[Items listed in a dataset]

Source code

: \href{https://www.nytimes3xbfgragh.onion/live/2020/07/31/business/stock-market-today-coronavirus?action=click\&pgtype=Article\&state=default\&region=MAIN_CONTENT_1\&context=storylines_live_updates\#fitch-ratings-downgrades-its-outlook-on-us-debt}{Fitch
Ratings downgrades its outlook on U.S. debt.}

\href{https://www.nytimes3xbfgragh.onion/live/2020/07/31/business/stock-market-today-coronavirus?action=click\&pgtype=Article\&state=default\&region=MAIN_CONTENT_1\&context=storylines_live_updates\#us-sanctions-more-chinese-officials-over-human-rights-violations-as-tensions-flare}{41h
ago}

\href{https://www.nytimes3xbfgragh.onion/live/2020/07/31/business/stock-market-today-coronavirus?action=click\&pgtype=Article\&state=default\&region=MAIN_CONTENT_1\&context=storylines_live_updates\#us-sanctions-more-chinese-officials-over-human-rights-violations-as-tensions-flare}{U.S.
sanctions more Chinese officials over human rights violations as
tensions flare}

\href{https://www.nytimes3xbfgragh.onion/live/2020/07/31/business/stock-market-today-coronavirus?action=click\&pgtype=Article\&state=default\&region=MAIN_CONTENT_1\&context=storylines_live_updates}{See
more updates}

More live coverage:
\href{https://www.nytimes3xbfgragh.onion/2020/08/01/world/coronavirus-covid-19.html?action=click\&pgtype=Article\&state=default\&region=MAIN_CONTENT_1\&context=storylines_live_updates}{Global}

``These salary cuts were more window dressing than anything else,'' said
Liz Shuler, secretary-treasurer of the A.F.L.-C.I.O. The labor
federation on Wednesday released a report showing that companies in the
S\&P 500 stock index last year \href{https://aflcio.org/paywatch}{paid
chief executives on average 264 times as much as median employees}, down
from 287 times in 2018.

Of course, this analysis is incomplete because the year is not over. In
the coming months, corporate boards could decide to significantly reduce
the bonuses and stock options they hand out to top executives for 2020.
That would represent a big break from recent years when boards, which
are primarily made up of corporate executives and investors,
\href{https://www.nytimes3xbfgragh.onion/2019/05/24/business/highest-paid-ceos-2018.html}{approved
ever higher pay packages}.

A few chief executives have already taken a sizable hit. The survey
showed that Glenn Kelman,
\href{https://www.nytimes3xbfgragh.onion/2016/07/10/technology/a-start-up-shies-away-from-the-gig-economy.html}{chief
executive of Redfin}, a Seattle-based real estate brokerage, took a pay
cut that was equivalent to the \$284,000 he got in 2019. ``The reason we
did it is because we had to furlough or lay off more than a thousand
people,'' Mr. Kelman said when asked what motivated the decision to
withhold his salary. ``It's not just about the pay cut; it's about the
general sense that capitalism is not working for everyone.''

→ Problem to solve
The response should consist of all the entries, set down exactly.

→ Exercise solution
Source code

: \href{https://www.nytimes3xbfgragh.onion/live/2020/07/31/business/stock-market-today-coronavirus?action=click\&pgtype=Article\&state=default\&region=MAIN_CONTENT_1\&context=storylines_live_updates\#fitch-ratings-downgrades-its-outlook-on-us-debt}{Fitch
Ratings downgrades its outlook on U.S. debt.}

\href{https://www.nytimes3xbfgragh.onion/live/2020/07/31/business/stock-market-today-coronavirus?action=click\&pgtype=Article\&state=default\&region=MAIN_CONTENT_1\&context=storylines_live_updates\#us-sanctions-more-chinese-officials-over-human-rights-violations-as-tensions-flare}{41h
ago}

\href{https://www.nytimes3xbfgragh.onion/live/2020/07/31/business/stock-market-today-coronavirus?action=click\&pgtype=Article\&state=default\&region=MAIN_CONTENT_1\&context=storylines_live_updates\#us-sanctions-more-chinese-officials-over-human-rights-violations-as-tensions-flare}{U.S.
sanctions more Chinese officials over human rights violations as
tensions flare}

\href{https://www.nytimes3xbfgragh.onion/live/2020/07/31/business/stock-market-today-coronavirus?action=click\&pgtype=Article\&state=default\&region=MAIN_CONTENT_1\&context=storylines_live_updates}{See
more updates}

More live coverage:
\href{https://www.nytimes3xbfgragh.onion/2020/08/01/world/coronavirus-covid-19.html?action=click\&pgtype=Article\&state=default\&region=MAIN_CONTENT_1\&context=storylines_live_updates}{Global}

``These salary cuts were more window dressing than anything else,'' said
Liz Shuler, secretary-treasurer of the A.F.L.-C.I.O. The labor
federation on Wednesday released a report showing that companies in the
S\&P 500 stock index last year \href{https://aflcio.org/paywatch}{paid
chief executives on average 264 times as much as median employees}, down
from 287 times in 2018.

Of course, this analysis is incomplete because the year is not over. In
the coming months, corporate boards could decide to significantly reduce
the bonuses and stock options they hand out to top executives for 2020.
That would represent a big break from recent years when boards, which
are primarily made up of corporate executives and investors,
\href{https://www.nytimes3xbfgragh.onion/2019/05/24/business/highest-paid-ceos-2018.html}{approved
ever higher pay packages}.

A few chief executives have already taken a sizable hit. The survey
showed that Glenn Kelman,
\href{https://www.nytimes3xbfgragh.onion/2016/07/10/technology/a-start-up-shies-away-from-the-gig-economy.html}{chief
executive of Redfin}, a Seattle-based real estate brokerage, took a pay
cut that was equivalent to the \$284,000 he got in 2019. ``The reason we
did it is because we had to furlough or lay off more than a thousand
people,'' Mr. Kelman said when asked what motivated the decision to
withhold his salary. ``It's not just about the pay cut; it's about the
general sense that capitalism is not working for everyone.''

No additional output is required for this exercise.